Gli succedette Leone X, figlio di Lorenzo il Magnifico, che, sull’esempio del suo predecessore accordò generosa protezione alle lettere ed alle arti, chiamando grandi ingegni al servizio della Chiesa. Le nazioni erano però dilanate da lotte fratricide sebbene si andasse affermando la potenza della casa d’Asburgo. Una radicale riforma s’imponeva con necessità urgente. Secondo Pico della Mirandola lusso e ingordigia di certi prelati varcavano ogni limite e le chiese somigliavano a stalle. S’invocava pure una purificazione della liturgia da certi riti. Il 16 marzo 1517 il Concilio si chiuse dopo 12 sessioni. Era tutto fallito.

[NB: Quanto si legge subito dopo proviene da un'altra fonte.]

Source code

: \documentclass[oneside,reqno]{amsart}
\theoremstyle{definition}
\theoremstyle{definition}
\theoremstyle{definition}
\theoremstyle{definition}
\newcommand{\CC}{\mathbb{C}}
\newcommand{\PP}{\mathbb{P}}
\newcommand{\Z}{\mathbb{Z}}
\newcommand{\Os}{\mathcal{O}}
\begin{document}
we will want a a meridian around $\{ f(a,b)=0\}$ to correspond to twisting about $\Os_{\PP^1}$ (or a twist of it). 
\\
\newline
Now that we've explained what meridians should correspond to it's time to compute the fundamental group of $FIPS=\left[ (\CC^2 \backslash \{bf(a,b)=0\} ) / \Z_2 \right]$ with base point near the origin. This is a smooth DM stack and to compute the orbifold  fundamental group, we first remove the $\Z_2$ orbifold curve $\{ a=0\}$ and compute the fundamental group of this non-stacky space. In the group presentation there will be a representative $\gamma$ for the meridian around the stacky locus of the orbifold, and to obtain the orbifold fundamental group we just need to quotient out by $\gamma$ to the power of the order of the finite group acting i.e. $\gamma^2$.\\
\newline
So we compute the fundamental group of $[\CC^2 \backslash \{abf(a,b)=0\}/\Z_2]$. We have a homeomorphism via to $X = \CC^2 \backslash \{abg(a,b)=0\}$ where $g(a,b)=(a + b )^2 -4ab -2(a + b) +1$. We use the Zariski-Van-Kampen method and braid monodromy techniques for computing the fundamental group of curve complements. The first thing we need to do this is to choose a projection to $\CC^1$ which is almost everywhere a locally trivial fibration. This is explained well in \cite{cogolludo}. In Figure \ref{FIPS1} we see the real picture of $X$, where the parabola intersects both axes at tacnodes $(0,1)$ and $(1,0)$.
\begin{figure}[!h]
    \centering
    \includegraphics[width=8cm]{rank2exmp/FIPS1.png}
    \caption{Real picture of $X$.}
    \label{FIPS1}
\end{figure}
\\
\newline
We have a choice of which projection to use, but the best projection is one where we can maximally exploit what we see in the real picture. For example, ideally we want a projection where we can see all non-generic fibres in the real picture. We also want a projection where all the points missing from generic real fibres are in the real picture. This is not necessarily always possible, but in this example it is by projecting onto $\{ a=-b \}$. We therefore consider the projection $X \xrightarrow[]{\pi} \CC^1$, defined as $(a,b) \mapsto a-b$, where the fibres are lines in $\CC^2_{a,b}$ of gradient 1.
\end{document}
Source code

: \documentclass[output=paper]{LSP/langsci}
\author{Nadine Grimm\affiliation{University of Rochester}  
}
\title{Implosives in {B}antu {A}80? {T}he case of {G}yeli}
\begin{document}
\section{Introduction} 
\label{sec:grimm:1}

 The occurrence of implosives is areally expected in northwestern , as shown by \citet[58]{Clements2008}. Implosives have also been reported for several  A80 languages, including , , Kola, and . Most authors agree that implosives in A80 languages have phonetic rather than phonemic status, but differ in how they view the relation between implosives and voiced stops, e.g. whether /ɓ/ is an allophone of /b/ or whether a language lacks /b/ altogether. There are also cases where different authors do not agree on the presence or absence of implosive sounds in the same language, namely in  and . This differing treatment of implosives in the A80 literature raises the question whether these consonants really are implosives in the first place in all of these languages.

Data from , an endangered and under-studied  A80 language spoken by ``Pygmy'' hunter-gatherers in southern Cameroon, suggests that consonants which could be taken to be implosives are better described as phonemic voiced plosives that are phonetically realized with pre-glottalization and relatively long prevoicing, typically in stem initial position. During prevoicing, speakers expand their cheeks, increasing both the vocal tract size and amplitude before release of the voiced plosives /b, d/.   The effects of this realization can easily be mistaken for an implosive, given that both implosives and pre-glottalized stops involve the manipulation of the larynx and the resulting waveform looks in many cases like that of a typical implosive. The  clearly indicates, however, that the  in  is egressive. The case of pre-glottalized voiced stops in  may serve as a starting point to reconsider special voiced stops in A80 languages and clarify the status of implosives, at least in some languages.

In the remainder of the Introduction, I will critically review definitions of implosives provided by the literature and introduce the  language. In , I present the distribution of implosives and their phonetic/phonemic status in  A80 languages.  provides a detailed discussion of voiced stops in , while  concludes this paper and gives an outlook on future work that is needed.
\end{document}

Non si richiedeva che il Concilio emanasse leggi nuove per rimediare ai tanti mali di Roma, bastava prendere sul serio quelle esistenti, ma la mancata restaurazione ecclesiastica e la fallita dinamicità del Concilio spianarono la strada al protestantesimo. Lutero affilava le armi che avrebbero prodotto la più grave lacerazione nell’unità ecclesiastica.

Si dice che quando Lutero cominciò a predicare la Riforma, papa Leone X non diede nessuna importanza alla cosa. Poichè il tedesco era un agostiniano, il pontefisce avrebbe sentenziato a chi gli chiedeva un perentorio intervento: “Si tratta solo di una noiosa disputa tra frati!”. Come si sa non fu così.

La situazione esplose. Lutero e Calvino irruppero sulla scena europea. Molti eminenti teologi e laici difesero Roma ma i risultati furono talvolta esigui perchè non ricevevano incoraggiamenti né aiuti dal potere politico e neppure da Roma. Papa Clemente VII eludeva l’urgenza di un Concilio che diramasse la questione; Paolo III lo indisse a Mantova per il 1537, ma i protestanti si opposero ed allora lo intimò a Vicenza per il 1538, ma ancora si dovette rinviarlo perchè si presentarono solo nove membri. Persino i sovrani cattolici mettevano ostacoli. Lo si convocò a Trento per il maggio del 1541, ancora invano. Solo il 13 aprile del 1545 lo si potè aprire. Le lunghe e laboriose assisi furono molto proficue. Si definì che le fonti della Rivelazione sono due, la Sacra Scrittura e la Tradizione. Si stabilì quali e quanti fossero i libri della Bibbia. Si affermò che la Chiesa è l’interprete autentica della Sacra Scrittura e che l’interpretazione unanime dei Padri è criterio ermeneutico. Altre definizioni dommatiche toccarono il peccato originale e la giustificazione che si ha mediante la grazia ottenutacià da Cristo con l’uomo che deve cooperare non solo con la fede ma anche con le opere. Ai vescovi si fece obbligo di risiedere in diocesi. I lavori furono a lungo sospesi, ripresero il 1 maggio 1551 e si lavorò sui decreti concernenti l’eucarestia, la penitenza e l’estrema unzione, pou subentrò ancora una interruzione.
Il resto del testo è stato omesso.